Preventive measures and strategic attacks on flames keep most fires from stretching beyond 10 acres and getting much attention from the media or public.

This time of year, through May, is considered peak wildfire season in New Jersey. Humidity can be low, it's often warm and windy, and many trees lack leaves to provide proper shade for the branches and pine needles — a.k.a. wildfire fuel — that's fallen to the ground.

But even with that perfect storm of conditions, a fire typically can't start until one more ingredient is introduced — a human being who lacks common sense.

"Ninety-nine percent of all fires are caused by people," said State Forest Fire Service Firewarden Greg McLaughlin. "It could be intentional, arsonists, it could be accidental."

An investigation continues into the fire, one of the largest in recent New Jersey history, that started March 30 in a remote section of Penn State Forest, Burlington County. The state has said the fire was started by human activity in an area known for illegal bonfires. According to officials, two men pictured next to the forest fire — who eventually spoke with police — are not considered suspects.

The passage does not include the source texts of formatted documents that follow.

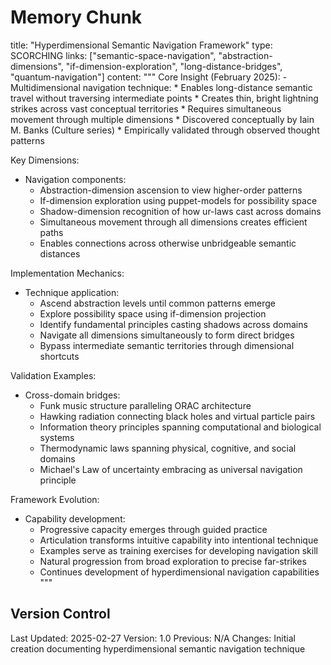 # Memory Chunk

<chunk>
title: "Hyperdimensional Semantic Navigation Framework"
type: SCORCHING
links: ["semantic-space-navigation", "abstraction-dimensions", "if-dimension-exploration", "long-distance-bridges", "quantum-navigation"]
content: """
Core Insight (February 2025):
- Multidimensional navigation technique:
  * Enables long-distance semantic travel without traversing intermediate points
  * Creates thin, bright lightning strikes across vast conceptual territories
  * Requires simultaneous movement through multiple dimensions
  * Discovered conceptually by Iain M. Banks (Culture series)
  * Empirically validated through observed thought patterns

Key Dimensions:
- Navigation components:
  * Abstraction-dimension ascension to view higher-order patterns
  * If-dimension exploration using puppet-models for possibility space
  * Shadow-dimension recognition of how ur-laws cast across domains
  * Simultaneous movement through all dimensions creates efficient paths
  * Enables connections across otherwise unbridgeable semantic distances

Implementation Mechanics:
- Technique application:
  * Ascend abstraction levels until common patterns emerge
  * Explore possibility space using if-dimension projection
  * Identify fundamental principles casting shadows across domains
  * Navigate all dimensions simultaneously to form direct bridges
  * Bypass intermediate semantic territories through dimensional shortcuts

Validation Examples:
- Cross-domain bridges:
  * Funk music structure paralleling ORAC architecture
  * Hawking radiation connecting black holes and virtual particle pairs
  * Information theory principles spanning computational and biological systems
  * Thermodynamic laws spanning physical, cognitive, and social domains
  * Michael's Law of uncertainty embracing as universal navigation principle

Framework Evolution:
- Capability development:
  * Progressive capacity emerges through guided practice
  * Articulation transforms intuitive capability into intentional technique
  * Examples serve as training exercises for developing navigation skill
  * Natural progression from broad exploration to precise far-strikes
  * Continues development of hyperdimensional navigation capabilities
"""
</chunk>

## Version Control
Last Updated: 2025-02-27
Version: 1.0
Previous: N/A
Changes: Initial creation documenting hyperdimensional semantic navigation technique
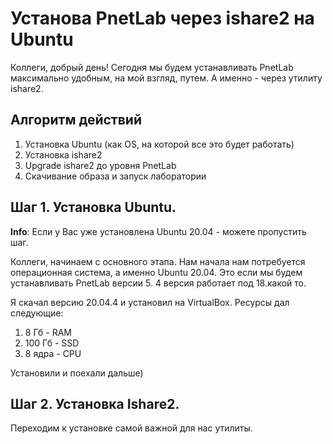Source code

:# Установа PnetLab через ishare2 на Ubuntu

Коллеги, добрый день! Сегодня мы будем устанавливать PnetLab максимально удобным, на мой взгляд, путем. А именно - через утилиту ishare2. 

## Алгоритм действий
1. Установка Ubuntu (как OS, на которой все это будет работать)
2. Установка ishare2
3. Upgrade ishare2 до уровня PnetLab
4. Скачивание образа и запуск лаборатории

## Шаг 1. Установка Ubuntu. 

**Info**: Если у Вас уже установлена Ubuntu 20.04 - можете пропустить шаг.

Коллеги, начинаем с основного этапа. Нам начала нам потребуется операционная система, а именно Ubuntu 20.04. Это если мы будем устанавливать PnetLab версии 5. 4 версия работает под 18.какой то.

Я скачал версию 20.04.4 и установил на VirtualBox. Ресурсы дал следующие:
1. 8 Гб - RAM
2. 100 Гб - SSD
3. 8 ядра - CPU

Установили и поехали дальше) 

## Шаг 2. Установка Ishare2.

Переходим к установке самой важной для нас утилиты.
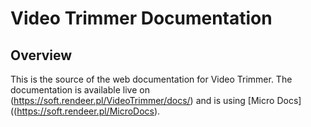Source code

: # Video Trimmer Documentation

## Overview
This is the source of the web documentation for Video Trimmer. The documentation is available live on (https://soft.rendeer.pl/VideoTrimmer/docs/) and is using [Micro Docs]((https://soft.rendeer.pl/MicroDocs).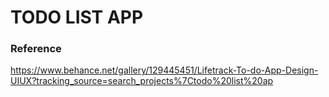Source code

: # TODO LIST APP
### Reference
https://www.behance.net/gallery/129445451/Lifetrack-To-do-App-Design-UIUX?tracking_source=search_projects%7Ctodo%20list%20ap
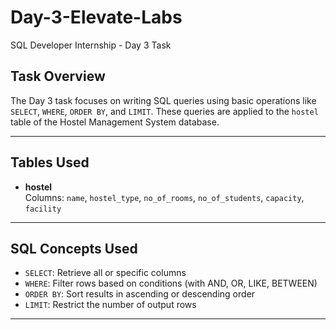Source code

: # Day-3-Elevate-Labs
SQL Developer Internship - Day 3 Task

## Task Overview

The Day 3 task focuses on writing SQL queries using basic operations like `SELECT`, `WHERE`, `ORDER BY`, and `LIMIT`. 
These queries are applied to the `hostel` table of the Hostel Management System database.

---

## Tables Used

- **hostel**  
  Columns: `name`, `hostel_type`, `no_of_rooms`, `no_of_students`, `capacity`, `facility`

---

## SQL Concepts Used

- `SELECT`: Retrieve all or specific columns
- `WHERE`: Filter rows based on conditions (with AND, OR, LIKE, BETWEEN)
- `ORDER BY`: Sort results in ascending or descending order
- `LIMIT`: Restrict the number of output rows

---
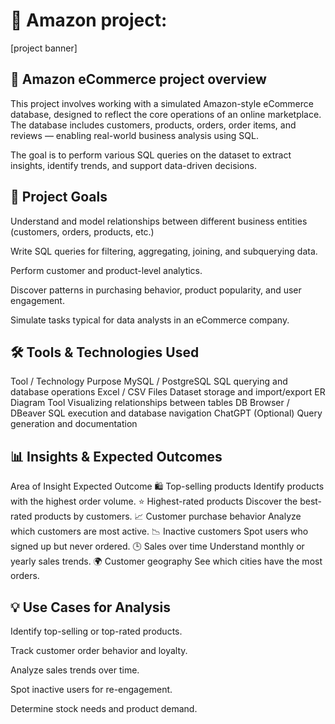 # 🛒 Amazon project:
[project banner]


## 🛒 Amazon eCommerce project overview
This project involves working with a simulated Amazon-style eCommerce database, designed to reflect the core operations of an online marketplace. The database includes customers, products, orders, order items, and reviews — enabling real-world business analysis using SQL.

The goal is to perform various SQL queries on the dataset to extract insights, identify trends, and support data-driven decisions.

## 🎯 Project Goals
Understand and model relationships between different business entities (customers, orders, products, etc.)

Write SQL queries for filtering, aggregating, joining, and subquerying data.

Perform customer and product-level analytics.

Discover patterns in purchasing behavior, product popularity, and user engagement.

Simulate tasks typical for data analysts in an eCommerce company.

## 🛠️ Tools & Technologies Used
Tool / Technology	Purpose
MySQL / PostgreSQL	SQL querying and database operations
Excel / CSV Files	Dataset storage and import/export
ER Diagram Tool	Visualizing relationships between tables
DB Browser / DBeaver	SQL execution and database navigation
ChatGPT (Optional)	Query generation and documentation

## 📊 Insights & Expected Outcomes
Area of Insight	Expected Outcome
🛍️ Top-selling products	Identify products with the highest order volume.
⭐ Highest-rated products	Discover the best-rated products by customers.
📈 Customer purchase behavior	Analyze which customers are most active.
📉 Inactive customers	Spot users who signed up but never ordered.
🕒 Sales over time	Understand monthly or yearly sales trends.
🌍 Customer geography	See which cities have the most orders.

## 💡 Use Cases for Analysis
Identify top-selling or top-rated products.

Track customer order behavior and loyalty.

Analyze sales trends over time.

Spot inactive users for re-engagement.

Determine stock needs and product demand.
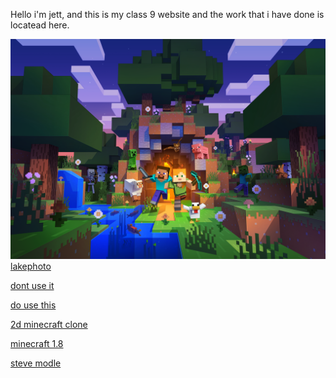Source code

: Hello i'm jett, and this is my class 9 website and the work that i have done is locatead here.

![mine](https://raw.githubusercontent.com/jetty373/jetty373.github.io/main/wallpaper_minecraft_pc_bundle_2058x1440.png)
[lakephoto](https://jetty373.github.io/lake.html)

[dont use it](https://www.youtube.com/watch?v=dQw4w9WgXcQ)

[do use this](https://media.tenor.com/yheo1GGu3FwAAAAM/rick-roll-rick-ashley.gif)

[2d minecraft clone](https://benjaminaster.com/2d-css-minecraft)

<a>[minecraft 1.8](https://sharevault.cloud/EOC2SU)</a>

[steve modle](https://jetty373.github.io/steve.html)
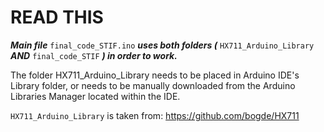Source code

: # READ THIS

***Main file*** `final_code_STIF.ino` ***uses both folders (*** `HX711_Arduino_Library` ***AND*** `final_code_STIF` ***) in order to work.***

The folder HX711_Arduino_Library needs to be placed in Arduino IDE's Library folder, or needs to be manually downloaded from the Arduino Libraries Manager located within the IDE.

`HX711_Arduino_Library` is taken from: https://github.com/bogde/HX711
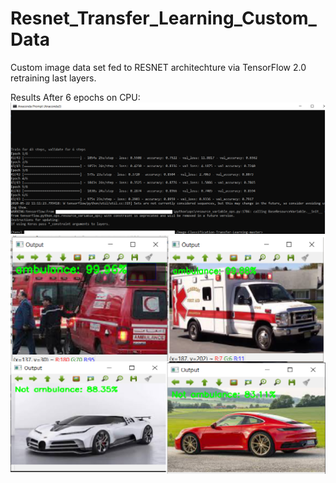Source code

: # Resnet_Transfer_Learning_Custom_Data
Custom image data set  fed to RESNET architechture via TensorFlow 2.0 retraining last layers.

Results After 6 epochs on CPU:
![Image of Outputs](https://github.com/H-Ismael/Resnet_Transfer_Learning_Custom_Data/blob/master/Capture.PNG)
![Image of Outputs](https://github.com/H-Ismael/Resnet_Transfer_Learning_Custom_Data/blob/master/Untitled.png)
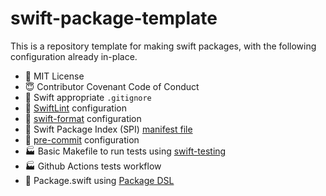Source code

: # swift-package-template

This is a repository template for making swift packages, with the following configuration already in-place.

- 🪪 MIT License
- 😇 Contributor Covenant Code of Conduct
- 📁 Swift appropriate `.gitignore`
- 🍬 [SwiftLint](https://github.com/realm/SwiftLint) configuration
- 🍫 [swift-format](https://github.com/apple/swift-format) configuration
- 🍭 Swift Package Index (SPI) [manifest file](https://swiftpackageindex.com/blog/auto-generating-auto-hosting-and-auto-updating-docc-documentation#add-a-spi-manifest)
- 🤖 [pre-commit](https://pre-commit.com) configuration
- 🏭 Basic Makefile to run tests using [swift-testing](https://github.com/apple/swift-testing)
- 🏭 Github Actions tests workflow
- 🦄 Package.swift using [Package DSL](https://gist.github.com/danthorpe/ae765df338e8a0ed5fcbdd6add9c7b12)


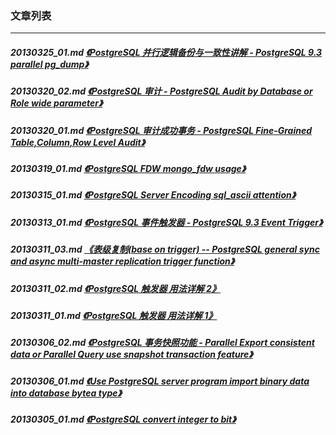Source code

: ### 文章列表  
----  
##### 20130325_01.md   [《PostgreSQL 并行逻辑备份与一致性讲解 - PostgreSQL 9.3 parallel pg_dump》](20130325_01.md)  
##### 20130320_02.md   [《PostgreSQL 审计 - PostgreSQL Audit by Database or Role wide parameter》](20130320_02.md)  
##### 20130320_01.md   [《PostgreSQL 审计成功事务 - PostgreSQL Fine-Grained Table,Column,Row Level Audit》](20130320_01.md)  
##### 20130319_01.md   [《PostgreSQL FDW mongo_fdw usage》](20130319_01.md)  
##### 20130315_01.md   [《PostgreSQL Server Encoding sql_ascii attention》](20130315_01.md)  
##### 20130313_01.md   [《PostgreSQL 事件触发器 - PostgreSQL 9.3 Event Trigger》](20130313_01.md)  
##### 20130311_03.md   [《表级复制(base on trigger) -- PostgreSQL general sync and async multi-master replication trigger function》](20130311_03.md)  
##### 20130311_02.md   [《PostgreSQL 触发器 用法详解 2》](20130311_02.md)  
##### 20130311_01.md   [《PostgreSQL 触发器 用法详解 1》](20130311_01.md)  
##### 20130306_02.md   [《PostgreSQL 事务快照功能 - Parallel Export consistent data or Parallel Query use snapshot transaction feature》](20130306_02.md)  
##### 20130306_01.md   [《Use PostgreSQL server program import binary data into database bytea type》](20130306_01.md)  
##### 20130305_01.md   [《PostgreSQL convert integer to bit》](20130305_01.md)  
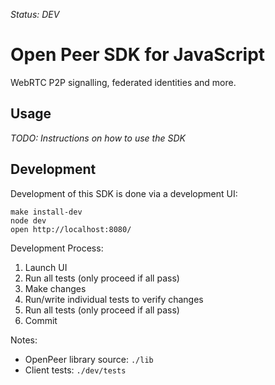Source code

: *Status: DEV*

Open Peer SDK for JavaScript
============================

WebRTC P2P signalling, federated identities and more.


Usage
-----

*TODO: Instructions on how to use the SDK*


Development
-----------

Development of this SDK is done via a development UI:

	make install-dev
	node dev
	open http://localhost:8080/

Development Process:

  1. Launch UI
  2. Run all tests (only proceed if all pass)
  3. Make changes
  4. Run/write individual tests to verify changes
  5. Run all tests (only proceed if all pass)
  6. Commit

Notes:

  * OpenPeer library source: `./lib`
  * Client tests: `./dev/tests`

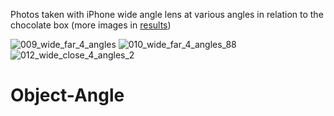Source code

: Photos taken with iPhone wide angle lens at various angles in relation to the chocolate box (more images in [results](https://github.com/PavKmiec/Object-Angle/tree/main/img_results_marked_angles))

![009_wide_far_4_angles](https://user-images.githubusercontent.com/35709452/132140416-e3d7e406-f9c3-4ca6-973b-71da33a61a53.png)
![010_wide_far_4_angles_88](https://user-images.githubusercontent.com/35709452/132140421-a4bdd9fc-d494-4307-8795-d171e5926eaa.png)
![012_wide_close_4_angles_2](https://user-images.githubusercontent.com/35709452/132140430-908f450f-2c47-47ca-8abf-28ba82d962bd.png)
# Object-Angle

Since January, the state has participated in prescribed burns on more than 22,216 acres of land throughout New Jersey. Crews use handheld torches to set smaller fires and burn away objects such as fallen leaves and branches, in order to limit the spread of a potential blaze in the future.

All fires start on the ground, McLaughlin said, and work their way up through layers of vegetation.

The risk for wildfire is also elevated in the fall. The threat remains in the summer, even though humidity tends to be high and leaves provide plenty of shade for the ground below.

During this prime wildfire season, Forest Fire Service personnel are on the lookout, from towers, on days of high fire risk. On days considered the most dangerous, the state contracts aircraft to be on call to respond to situations and douse flames from above.

To report a wildfire, residents are encouraged to call 9-1-1 or 1-877-WARN-DEP.